START SUPPLIED RECORDS
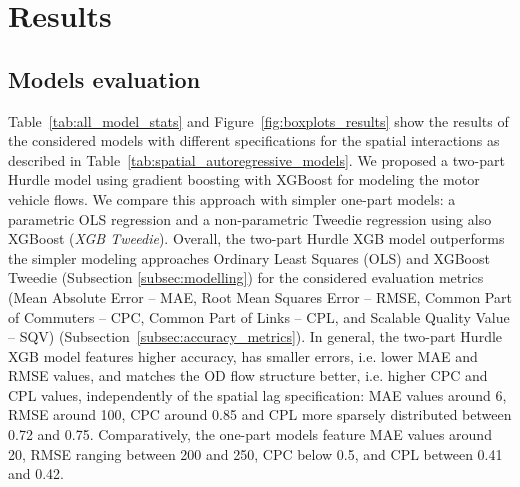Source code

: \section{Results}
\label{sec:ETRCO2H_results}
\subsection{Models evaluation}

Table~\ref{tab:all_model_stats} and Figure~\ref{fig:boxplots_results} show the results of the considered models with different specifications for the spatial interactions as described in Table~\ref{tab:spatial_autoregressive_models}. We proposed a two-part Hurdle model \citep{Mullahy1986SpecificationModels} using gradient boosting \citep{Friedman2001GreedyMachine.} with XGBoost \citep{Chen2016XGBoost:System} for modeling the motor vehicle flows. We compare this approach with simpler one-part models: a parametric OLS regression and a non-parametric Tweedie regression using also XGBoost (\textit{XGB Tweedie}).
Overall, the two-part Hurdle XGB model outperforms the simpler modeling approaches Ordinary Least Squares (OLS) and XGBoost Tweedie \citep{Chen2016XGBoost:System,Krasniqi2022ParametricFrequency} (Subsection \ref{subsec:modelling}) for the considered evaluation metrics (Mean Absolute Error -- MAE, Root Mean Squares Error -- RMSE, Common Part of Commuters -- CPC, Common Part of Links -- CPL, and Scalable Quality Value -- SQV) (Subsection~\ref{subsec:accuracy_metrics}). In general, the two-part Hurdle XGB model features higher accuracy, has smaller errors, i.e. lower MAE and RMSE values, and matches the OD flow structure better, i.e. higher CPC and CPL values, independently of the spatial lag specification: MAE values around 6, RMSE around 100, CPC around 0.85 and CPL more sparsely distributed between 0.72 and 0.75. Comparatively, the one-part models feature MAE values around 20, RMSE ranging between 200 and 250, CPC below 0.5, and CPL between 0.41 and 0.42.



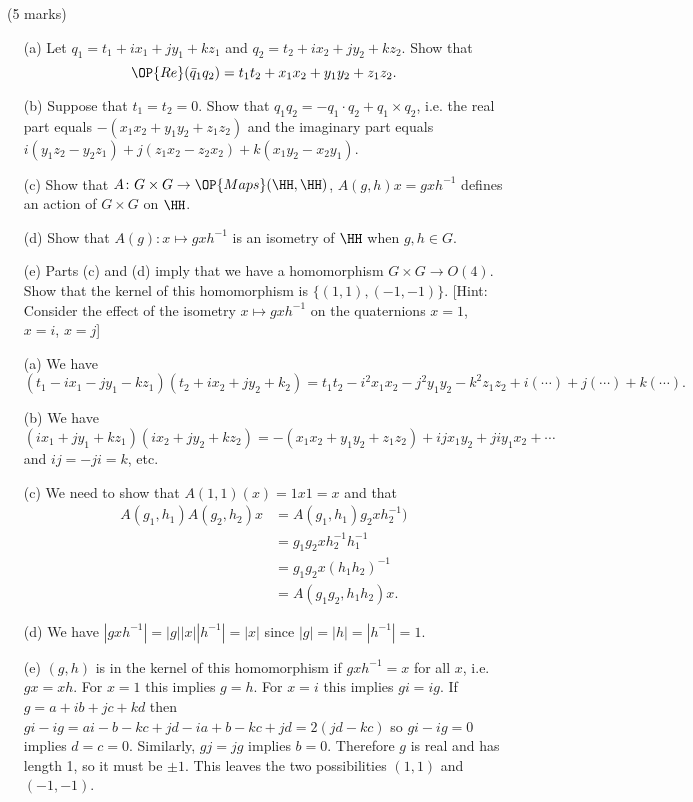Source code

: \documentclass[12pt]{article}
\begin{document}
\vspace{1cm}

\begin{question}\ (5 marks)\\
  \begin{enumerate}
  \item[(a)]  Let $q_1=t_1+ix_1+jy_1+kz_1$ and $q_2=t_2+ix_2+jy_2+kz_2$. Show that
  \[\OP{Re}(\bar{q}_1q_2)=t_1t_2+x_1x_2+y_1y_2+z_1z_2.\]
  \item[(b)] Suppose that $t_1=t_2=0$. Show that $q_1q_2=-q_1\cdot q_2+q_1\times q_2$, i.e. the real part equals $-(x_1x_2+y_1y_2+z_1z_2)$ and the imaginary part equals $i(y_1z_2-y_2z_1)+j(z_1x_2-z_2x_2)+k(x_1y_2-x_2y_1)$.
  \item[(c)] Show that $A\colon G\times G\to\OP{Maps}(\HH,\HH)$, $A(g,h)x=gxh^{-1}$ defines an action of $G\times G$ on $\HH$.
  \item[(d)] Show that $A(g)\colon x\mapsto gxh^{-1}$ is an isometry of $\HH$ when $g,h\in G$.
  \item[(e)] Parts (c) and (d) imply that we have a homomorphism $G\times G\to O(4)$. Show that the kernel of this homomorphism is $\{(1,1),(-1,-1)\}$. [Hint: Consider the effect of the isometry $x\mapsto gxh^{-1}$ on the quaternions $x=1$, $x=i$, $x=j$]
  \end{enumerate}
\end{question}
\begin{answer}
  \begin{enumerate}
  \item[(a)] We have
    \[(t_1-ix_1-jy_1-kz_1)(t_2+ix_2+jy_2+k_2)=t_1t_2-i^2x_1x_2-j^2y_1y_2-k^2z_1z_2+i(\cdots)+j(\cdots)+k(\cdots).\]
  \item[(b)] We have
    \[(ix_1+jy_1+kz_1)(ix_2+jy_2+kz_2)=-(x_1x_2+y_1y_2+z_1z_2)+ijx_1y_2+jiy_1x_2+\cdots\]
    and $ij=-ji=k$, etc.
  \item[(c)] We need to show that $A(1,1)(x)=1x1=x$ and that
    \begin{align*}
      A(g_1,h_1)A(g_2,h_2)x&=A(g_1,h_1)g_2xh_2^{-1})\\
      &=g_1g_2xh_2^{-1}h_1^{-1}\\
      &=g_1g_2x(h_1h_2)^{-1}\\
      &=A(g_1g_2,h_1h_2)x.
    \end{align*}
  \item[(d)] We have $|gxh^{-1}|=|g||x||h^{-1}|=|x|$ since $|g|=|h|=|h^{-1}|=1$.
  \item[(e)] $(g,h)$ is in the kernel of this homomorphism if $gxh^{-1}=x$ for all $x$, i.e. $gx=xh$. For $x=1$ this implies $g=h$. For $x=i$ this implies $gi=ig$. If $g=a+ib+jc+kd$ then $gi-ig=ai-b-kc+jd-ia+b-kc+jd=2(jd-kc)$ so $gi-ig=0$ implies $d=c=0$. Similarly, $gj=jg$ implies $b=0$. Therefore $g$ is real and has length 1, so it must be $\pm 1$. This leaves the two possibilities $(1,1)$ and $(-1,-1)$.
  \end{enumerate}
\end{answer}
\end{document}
END SUPPLIED RECORDS
▶ [WHAT THIS TASK INVOLVES] Only lines of the data holding the word "begin" go in the answer. Please copy each of them.

▶ [RESPONSE TO THE TASK]
\begin{document}
\begin{question}\ (5 marks)\\
  \begin{enumerate}
\begin{answer}
  \begin{enumerate}
    \begin{align*}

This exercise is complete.